Programming with GUTs

Definitely the best talk of the week. Kevlin Henney has all properties a good speakers needs: knowledge,  storytelling, clarifying examples, humour, and a nice voice. The talk was about writing Good Unit Tests. The bottom-line: don’t blindly follow the procedure, but keep thinking. This sounds obvious but it is not. He used testing leap year logic, to make his point. The descriptiveness of the method names, the importance of the refactoring step in the TDD cycle, etcetera.

Goodhart’s law: Once a metric becomes a target, it loses its meaning as a measure.

Goodhart’s law: Once a metric becomes a target, it loses its meaning as a measure.

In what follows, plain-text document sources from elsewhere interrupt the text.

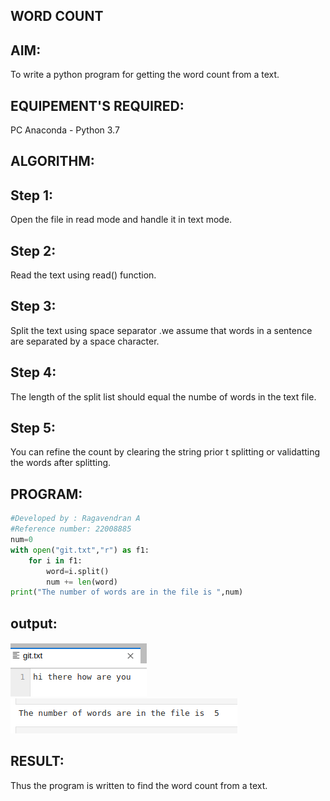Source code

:## WORD COUNT
## AIM:
To write a python program for getting the word count from a text.

## EQUIPEMENT'S REQUIRED:
PC Anaconda - Python 3.7

## ALGORITHM:
## Step 1:
Open the file in read mode and handle it in text mode.
## Step 2:
Read the text using read() function.
## Step 3:
Split the text using space separator .we assume that words in a sentence are separated by a space character.
## Step 4:
The length of the split list should equal the numbe of words in the text file.
## Step 5:
You can refine the count by clearing the string prior t splitting or validatting the words after splitting.

## PROGRAM:
```python
#Developed by : Ragavendran A
#Reference number: 22008885
num=0
with open("git.txt","r") as f1:
    for i in f1:
        word=i.split()
        num += len(word)
print("The number of words are in the file is ",num)
```

## output:
![output](/output1.png)
![output](/output2.png)

## RESULT:
Thus the program is written to find the word count from a text.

Are smart systems making us stupid?

The answer is – according to Dylan Beattie – no (as in all headlines with a yes/no question mark). It was more a philosophical, than a software talk, but nevertheless quite entertaining. One of the nice thoughts: Although we make smart systems, we should never make them arrogant, and should be extremely humble when the fail.

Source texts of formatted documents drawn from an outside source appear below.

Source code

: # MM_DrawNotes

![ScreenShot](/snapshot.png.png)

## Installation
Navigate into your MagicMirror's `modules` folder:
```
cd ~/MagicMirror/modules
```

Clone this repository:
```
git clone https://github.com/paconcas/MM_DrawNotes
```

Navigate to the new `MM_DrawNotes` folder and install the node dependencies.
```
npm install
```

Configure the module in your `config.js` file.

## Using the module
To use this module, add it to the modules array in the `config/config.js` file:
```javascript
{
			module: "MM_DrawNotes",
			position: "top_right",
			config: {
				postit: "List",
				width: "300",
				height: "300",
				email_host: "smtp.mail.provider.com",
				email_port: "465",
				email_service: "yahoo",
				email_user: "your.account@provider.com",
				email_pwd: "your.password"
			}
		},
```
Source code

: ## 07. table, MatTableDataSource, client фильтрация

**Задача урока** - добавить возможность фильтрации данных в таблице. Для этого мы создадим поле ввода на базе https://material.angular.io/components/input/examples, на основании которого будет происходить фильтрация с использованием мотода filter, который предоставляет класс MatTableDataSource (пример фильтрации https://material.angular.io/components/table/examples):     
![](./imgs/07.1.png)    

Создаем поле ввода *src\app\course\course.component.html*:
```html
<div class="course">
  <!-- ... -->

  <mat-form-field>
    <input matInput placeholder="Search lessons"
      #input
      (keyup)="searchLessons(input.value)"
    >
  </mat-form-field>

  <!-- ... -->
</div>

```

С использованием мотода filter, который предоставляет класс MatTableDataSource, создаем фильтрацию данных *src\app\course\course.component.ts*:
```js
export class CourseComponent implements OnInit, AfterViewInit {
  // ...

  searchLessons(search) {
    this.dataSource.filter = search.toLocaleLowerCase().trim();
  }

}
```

Programming For The Criminally Insane

Mark Rendle made a brilliant and hilarious show of the last talk of the conference. His talk had only one purpose: entertainment. He succeeded! I can not remember being a room of software engineers where there was half as much laughing as during this talk. Mark showed some insane languages who where only designed to be fun. Languages such as Brainfuck (only .,<>+-[]), Whitespace (like brainfuck but only with space, tab, linefeed), Shakespeare (reads as a Shakespeare play), INTERCAL (with keywords like PLEASE, COME FROM, GIVE UP) and others. I guess that if you are not a programmer, you would not have any clue…

Sat/Sun 21/22 November

Workshops machine learning with F#

During the weekend there where some nice workshops. Together with Ad and Wilko, I followed the workshop about machine learning. The first day, a lot of struggled with F# as most of us (including me) lacked experience with a functional programming languages in general and F# in particular. It was a nice course, with some classics to work on: OCR, user behaviour prediction, a spam-filter, and an AI using a simple neural network.

Conclusions

Although not all talks reached my expectations, in general it was a great week. The workshop I followed was fantastic, and the congress as a hole was way better than the DevDays (my only reference). The software community is adapting Micro services, and using functional languages (such as Haskell and F#) to write smarter (self learning) systems. Test driven development is adopted widely by the industry (which is good), but there are still a lot difficulties to master. I hope, to be able to get hands on experience with most of the topics, and look forward to evangelise some of these ideas and approaches at Exact!